La corsa verso la mobilità autonoma in Europa compie un nuovo passo in avanti. Stellantis, insieme alla piattaforma di mobilità Bolt e alla società specializzata nella guida autonoma Pony.ai, ha annunciato l’avvio di un programma di test in Lussemburgo dedicato allo sviluppo e alla validazione di veicoli senza conducente destinati ai servizi di trasporto del futuro.
L’iniziativa nasce con l’obiettivo di verificare sicurezza, prestazioni e conformità normativa dei sistemi di guida autonoma in condizioni di traffico reale.
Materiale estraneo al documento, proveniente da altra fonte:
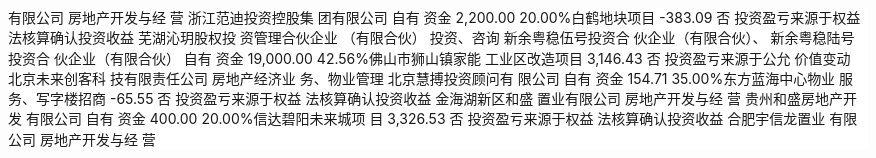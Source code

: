 有限公司
房地产开发与经
营
浙江范迪投资控股集
团有限公司
自有
资金
2,200.00
20.00%白鹤地块项目
-383.09
否
投资盈亏来源于权益
法核算确认投资收益
芜湖沁玥股权投
资管理合伙企业
（有限合伙）
投资、咨询
新余粤稳伍号投资合
伙企业（有限合伙）、
新余粤稳陆号投资合
伙企业（有限合伙）
自有
资金
19,000.00
42.56%佛山市狮山镇家能
工业区改造项目
3,146.43
否
投资盈亏来源于公允
价值变动
北京未来创客科
技有限责任公司
房地产经济业
务、物业管理
北京慧搏投资顾问有
限公司
自有
资金
154.71
35.00%东方蓝海中心物业
服务、写字楼招商
-65.55
否
投资盈亏来源于权益
法核算确认投资收益
金海湖新区和盛
置业有限公司
房地产开发与经
营
贵州和盛房地产开发
有限公司
自有
资金
400.00
20.00%信达碧阳未来城项
目
3,326.53
否
投资盈亏来源于权益
法核算确认投资收益
合肥宇信龙置业
有限公司
房地产开发与经
营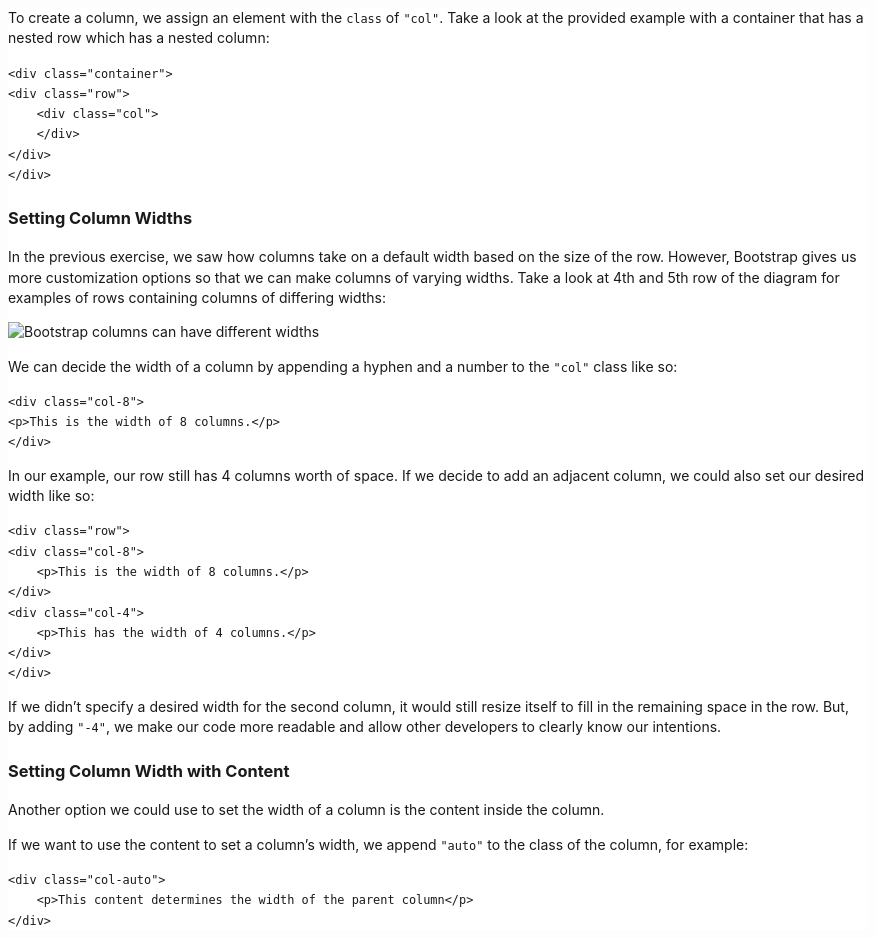 To create a column, we assign an element with the `class` of `"col"`. Take a look at the provided example with a
container that has a nested row which has a nested column:

    <div class="container">
    <div class="row">
        <div class="col">
        </div>
    </div>
    </div>

### Setting Column Widths

In the previous exercise, we saw how columns take on a default width based on the size of the row. However, Bootstrap
gives us more customization options so that we can make columns of varying widths. Take a look at 4th and 5th row of the
diagram for examples of rows containing columns of differing widths:

![Bootstrap columns can have different widths](https://content.codecademy.com/courses/learn-bootstrap-4/12-col-grid-diff-widths.svg)

We can decide the width of a column by appending a hyphen and a number to the `"col"` class like so:

    <div class="col-8">
    <p>This is the width of 8 columns.</p>
    </div>

In our example, our row still has 4 columns worth of space. If we decide to add an adjacent column, we could also set
our desired width like so:

    <div class="row">
    <div class="col-8">
        <p>This is the width of 8 columns.</p>
    </div>
    <div class="col-4">
        <p>This has the width of 4 columns.</p>
    </div>
    </div>

If we didn’t specify a desired width for the second column, it would still resize itself to fill in the remaining space
in the row. But, by adding `"-4"`, we make our code more readable and allow other developers to clearly know our
intentions.

### Setting Column Width with Content

Another option we could use to set the width of a column is the content inside the column.

If we want to use the content to set a column’s width, we append `"auto"` to the class of the column, for example:

    <div class="col-auto">
        <p>This content determines the width of the parent column</p>
    </div>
Il Granducato è stato scelto per il suo approccio favorevole alla sperimentazione di nuove tecnologie legate alla mobilità intelligente, offrendo un ambiente ideale per testare soluzioni avanzate in contesti urbani.
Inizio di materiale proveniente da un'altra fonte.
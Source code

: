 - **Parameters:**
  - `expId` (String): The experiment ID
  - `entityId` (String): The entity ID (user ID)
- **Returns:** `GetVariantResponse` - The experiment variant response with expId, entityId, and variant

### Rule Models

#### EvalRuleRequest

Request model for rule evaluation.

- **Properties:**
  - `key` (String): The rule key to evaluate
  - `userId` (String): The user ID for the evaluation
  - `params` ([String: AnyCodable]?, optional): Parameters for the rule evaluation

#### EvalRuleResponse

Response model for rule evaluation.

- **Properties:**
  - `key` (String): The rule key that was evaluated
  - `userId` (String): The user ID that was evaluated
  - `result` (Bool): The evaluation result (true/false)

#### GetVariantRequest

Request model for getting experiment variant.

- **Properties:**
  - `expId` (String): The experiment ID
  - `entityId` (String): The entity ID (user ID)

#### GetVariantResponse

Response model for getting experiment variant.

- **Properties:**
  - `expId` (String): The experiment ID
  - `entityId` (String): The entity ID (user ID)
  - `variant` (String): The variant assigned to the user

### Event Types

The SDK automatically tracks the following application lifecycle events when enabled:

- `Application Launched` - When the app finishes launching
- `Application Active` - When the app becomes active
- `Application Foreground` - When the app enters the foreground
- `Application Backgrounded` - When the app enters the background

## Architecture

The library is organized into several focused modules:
I test utilizzeranno i veicoli autonomi di settima generazione sviluppati da Pony.ai e una piattaforma veicolo messa a disposizione da Stellantis, basata sulla propria tecnologia L4-Ready Platform, progettata per supportare applicazioni di guida autonoma di Livello 4.
Un laboratorio urbano per la mobilità del futuro
Il progetto prevede la creazione di un vero e proprio “Living Lab”, un ambiente operativo nel quale sarà possibile valutare non soltanto il comportamento dei veicoli autonomi, ma anche tutti i processi necessari per l’erogazione di un servizio di mobilità senza conducente.
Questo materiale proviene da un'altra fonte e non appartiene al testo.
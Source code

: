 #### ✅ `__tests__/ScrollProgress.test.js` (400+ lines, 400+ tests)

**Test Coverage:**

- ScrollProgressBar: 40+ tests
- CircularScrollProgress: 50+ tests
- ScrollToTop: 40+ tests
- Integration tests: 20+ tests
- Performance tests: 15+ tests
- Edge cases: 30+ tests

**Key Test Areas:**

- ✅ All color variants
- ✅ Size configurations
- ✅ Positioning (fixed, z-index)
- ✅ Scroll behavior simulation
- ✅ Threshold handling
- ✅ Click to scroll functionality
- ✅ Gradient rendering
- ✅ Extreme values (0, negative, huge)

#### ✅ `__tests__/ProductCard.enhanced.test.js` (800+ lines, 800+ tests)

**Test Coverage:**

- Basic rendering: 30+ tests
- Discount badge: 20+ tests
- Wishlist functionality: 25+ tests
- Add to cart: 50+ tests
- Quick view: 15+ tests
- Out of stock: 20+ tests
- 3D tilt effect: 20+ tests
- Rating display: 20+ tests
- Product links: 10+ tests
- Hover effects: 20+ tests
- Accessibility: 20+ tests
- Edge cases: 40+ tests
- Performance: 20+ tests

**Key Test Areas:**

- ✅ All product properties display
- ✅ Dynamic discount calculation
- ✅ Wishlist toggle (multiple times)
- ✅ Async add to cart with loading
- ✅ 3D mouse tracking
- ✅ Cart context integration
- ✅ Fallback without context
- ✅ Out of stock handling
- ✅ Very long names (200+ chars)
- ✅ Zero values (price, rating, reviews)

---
L’integrazione coinvolgerà infatti diversi aspetti dell’ecosistema: dalla gestione della flotta alla piattaforma di ride-hailing, fino alle procedure operative e ai rapporti con le autorità competenti.
L’obiettivo dichiarato delle tre aziende è arrivare, entro la conclusione del programma, a una fase di maturità tecnologica tale da consentire operazioni completamente prive di conducente a bordo.
Per Bolt si tratta del primo progetto pilota dedicato alla mobilità autonoma, un passaggio strategico che potrebbe rappresentare l’inizio di una futura espansione dei servizi di trasporto automatizzato nelle principali città europee.
Le competenze di Bolt, Pony.ai e Stellantis
La collaborazione mette insieme competenze complementari lungo tutta la catena del valore.
Bolt contribuisce con la propria esperienza nella gestione delle piattaforme di mobilità e dei servizi di ride-hailing, settore nel quale opera in decine di Paesi e centinaia di città.
Pony.ai porta invece in dote il proprio sistema di guida autonoma sviluppato internamente, una tecnologia che integra software, hardware e servizi dedicati alla gestione dei veicoli senza conducente.
Stellantis svolge un ruolo centrale fornendo la base tecnica dei veicoli e le proprie competenze industriali nella progettazione, ingegnerizzazione e produzione su larga scala.
La collaborazione conferma inoltre la strategia del gruppo automobilistico di sviluppare un ecosistema europeo dedicato alla guida autonoma, facendo leva sulle proprie piattaforme predisposte per applicazioni di Livello 4.
La sperimentazione lussemburghese rappresenta un banco di prova importante per comprendere come la guida autonoma possa essere integrata nella mobilità quotidiana europea.
Se i risultati confermeranno le aspettative, il progetto potrebbe aprire la strada a nuovi servizi di trasporto urbano caratterizzati da maggiore accessibilità, riduzione dei costi operativi e disponibilità continua.
Per Stellantis, Bolt e Pony.ai il test non rappresenta soltanto una dimostrazione tecnologica, ma un passaggio concreto verso la futura commercializzazione di servizi di mobilità completamente autonomi nel continente europeo.